Learn R Programming

QuasiSeq (version 1.0-11-0)

mockRNASeqData: A Simulated RNA-Seq Data Set

Description

This is a simulated RNA-Seq data set using a negative binomial model with 10000 genes and 8 experimental unit, under a balanced two-treatment comparison design.

Usage

mockRNASeqData

Arguments

Format

This is a list with the following components:

counts

This is a numeric data matrix with 10000 rows and 8 columns, containing counts for each gene (row) and each experimental unit (column).

treatment

This is a factor with 2 levels, indicating the treatment group of each column of counts.

design.matrix

This is an example of design matrix corresponding to treatment.

true.normalization

This is a numeric vector of normalizing factors actually used to simulate the data matrix.

estimated.normalization

This is a numeric vector of normalizing factors estimated from the data matrix, using the so-called "TMM" method.

true.nbdisp

This is a numeric vector of negative binomial over-dispersion parameters actually used to simulate the data.

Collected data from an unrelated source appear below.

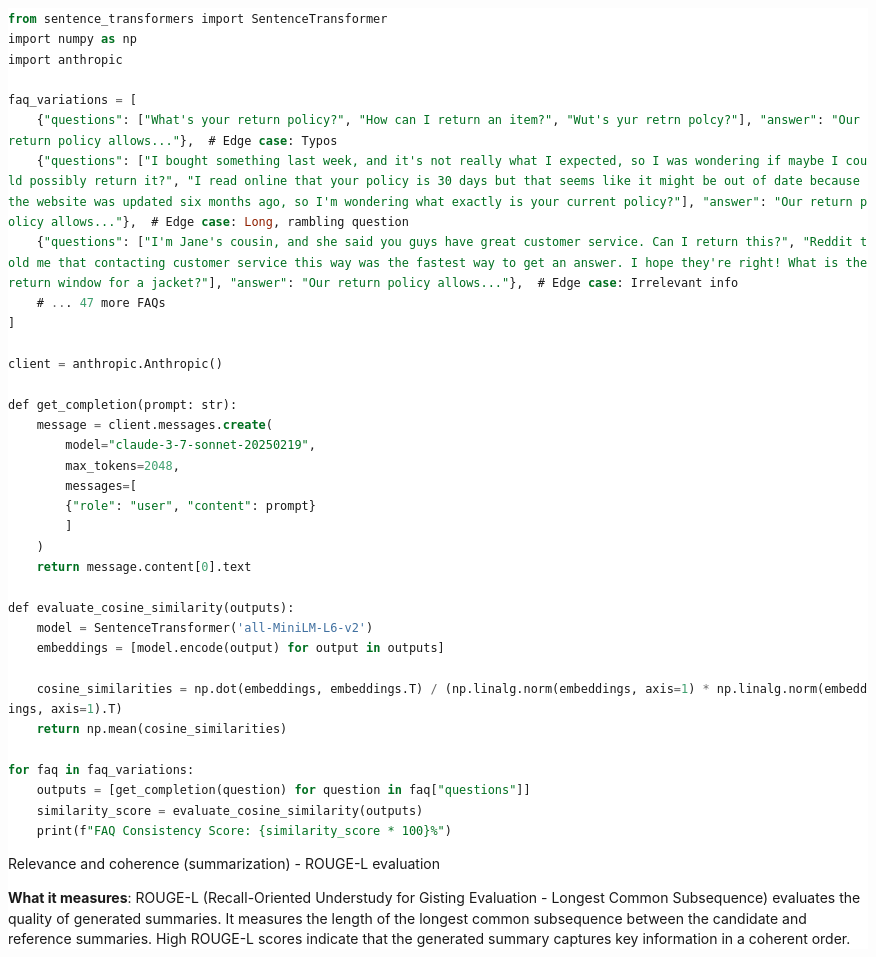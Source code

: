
 ```sql
from sentence_transformers import SentenceTransformer
import numpy as np
import anthropic

faq_variations = [
    {"questions": ["What's your return policy?", "How can I return an item?", "Wut's yur retrn polcy?"], "answer": "Our return policy allows..."},  # Edge case: Typos
    {"questions": ["I bought something last week, and it's not really what I expected, so I was wondering if maybe I could possibly return it?", "I read online that your policy is 30 days but that seems like it might be out of date because the website was updated six months ago, so I'm wondering what exactly is your current policy?"], "answer": "Our return policy allows..."},  # Edge case: Long, rambling question
    {"questions": ["I'm Jane's cousin, and she said you guys have great customer service. Can I return this?", "Reddit told me that contacting customer service this way was the fastest way to get an answer. I hope they're right! What is the return window for a jacket?"], "answer": "Our return policy allows..."},  # Edge case: Irrelevant info
    # ... 47 more FAQs
]

client = anthropic.Anthropic()

def get_completion(prompt: str):
    message = client.messages.create(
        model="claude-3-7-sonnet-20250219",
        max_tokens=2048,
        messages=[
        {"role": "user", "content": prompt}
        ]
    )
    return message.content[0].text

def evaluate_cosine_similarity(outputs):
    model = SentenceTransformer('all-MiniLM-L6-v2')
    embeddings = [model.encode(output) for output in outputs]

    cosine_similarities = np.dot(embeddings, embeddings.T) / (np.linalg.norm(embeddings, axis=1) * np.linalg.norm(embeddings, axis=1).T)
    return np.mean(cosine_similarities)

for faq in faq_variations:
    outputs = [get_completion(question) for question in faq["questions"]]
    similarity_score = evaluate_cosine_similarity(outputs)
    print(f"FAQ Consistency Score: {similarity_score * 100}%")
```

Relevance and coherence (summarization) - ROUGE-L evaluation

**What it measures**: ROUGE-L (Recall-Oriented Understudy for Gisting Evaluation - Longest Common Subsequence) evaluates the quality of generated summaries. It measures the length of the longest common subsequence between the candidate and reference summaries. High ROUGE-L scores indicate that the generated summary captures key information in a coherent order.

This is using the parameterization such that true.nbdisp = 1/size, where size is the parameter used in rnbinom.

estimated.nbdisp

This is a numeric vector of estimated negative binomial over-dispersion parameters, using the "TrendedDisp" method from the edgeR package.

ngenes

Integer scalar 10000, the number of rows of counts.

nsamples

Integer scalar 8, the number of columns of counts.

true.DEgenes

An integer vector of length 3500, indicating the correct row indices of differentially expressed genes, i.e., rows whose means differ across the two treatments.

true.foldChanges

A numeric vector of length 3500, indicating the true ratio of means for each differentially expressed genes.

simulation.expression

This is a R expression that was used to simulate the mockRNASeqData data set itself. eval(mockRNASeqData$simulation.expression) should generate an identical data set, except for the simulation.expression component itself.